Saved entries:
+ + + + + + +

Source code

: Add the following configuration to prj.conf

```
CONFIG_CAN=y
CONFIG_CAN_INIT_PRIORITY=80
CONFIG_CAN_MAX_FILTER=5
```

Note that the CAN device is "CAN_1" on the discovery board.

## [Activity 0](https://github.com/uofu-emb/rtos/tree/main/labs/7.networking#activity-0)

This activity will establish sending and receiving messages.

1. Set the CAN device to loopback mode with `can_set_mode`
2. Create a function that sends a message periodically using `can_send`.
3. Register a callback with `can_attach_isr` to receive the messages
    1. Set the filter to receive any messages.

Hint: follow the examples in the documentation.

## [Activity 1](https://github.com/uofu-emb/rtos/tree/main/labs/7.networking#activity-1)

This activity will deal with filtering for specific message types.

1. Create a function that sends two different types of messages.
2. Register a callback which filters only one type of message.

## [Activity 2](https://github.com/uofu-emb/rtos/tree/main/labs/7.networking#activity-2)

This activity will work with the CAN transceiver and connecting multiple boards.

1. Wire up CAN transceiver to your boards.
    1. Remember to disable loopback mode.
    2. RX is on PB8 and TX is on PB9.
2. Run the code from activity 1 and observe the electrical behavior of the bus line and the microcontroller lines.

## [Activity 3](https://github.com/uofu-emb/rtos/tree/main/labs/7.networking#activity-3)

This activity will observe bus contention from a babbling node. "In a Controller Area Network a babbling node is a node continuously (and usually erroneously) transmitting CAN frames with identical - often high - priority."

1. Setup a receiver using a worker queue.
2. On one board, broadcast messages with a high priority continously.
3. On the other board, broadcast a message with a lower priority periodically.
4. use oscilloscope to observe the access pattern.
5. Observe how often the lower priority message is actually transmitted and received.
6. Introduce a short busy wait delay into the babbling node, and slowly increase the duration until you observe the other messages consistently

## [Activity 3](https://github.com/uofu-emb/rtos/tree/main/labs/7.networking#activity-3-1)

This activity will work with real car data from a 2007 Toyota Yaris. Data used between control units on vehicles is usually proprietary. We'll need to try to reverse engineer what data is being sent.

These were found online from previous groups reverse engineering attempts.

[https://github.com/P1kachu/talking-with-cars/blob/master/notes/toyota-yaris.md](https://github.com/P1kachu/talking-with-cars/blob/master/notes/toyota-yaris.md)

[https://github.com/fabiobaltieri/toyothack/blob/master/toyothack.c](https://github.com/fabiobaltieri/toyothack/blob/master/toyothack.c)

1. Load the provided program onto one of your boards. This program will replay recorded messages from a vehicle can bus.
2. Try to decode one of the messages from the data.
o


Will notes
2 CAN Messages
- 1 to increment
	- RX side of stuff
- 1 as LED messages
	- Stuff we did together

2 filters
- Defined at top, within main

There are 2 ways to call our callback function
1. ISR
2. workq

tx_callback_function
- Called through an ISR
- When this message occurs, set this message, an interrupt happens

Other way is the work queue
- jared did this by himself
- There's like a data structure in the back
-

+ + + + + + +

Could you print the lines of the records above from the one containing "- 1 to increment" through the last, exactly and with no additions?

Task answer:
- 1 to increment
	- RX side of stuff
- 1 as LED messages
	- Stuff we did together

2 filters
- Defined at top, within main

There are 2 ways to call our callback function
1. ISR
2. workq

tx_callback_function
- Called through an ISR
- When this message occurs, set this message, an interrupt happens

Other way is the work queue
- jared did this by himself
- There's like a data structure in the back
-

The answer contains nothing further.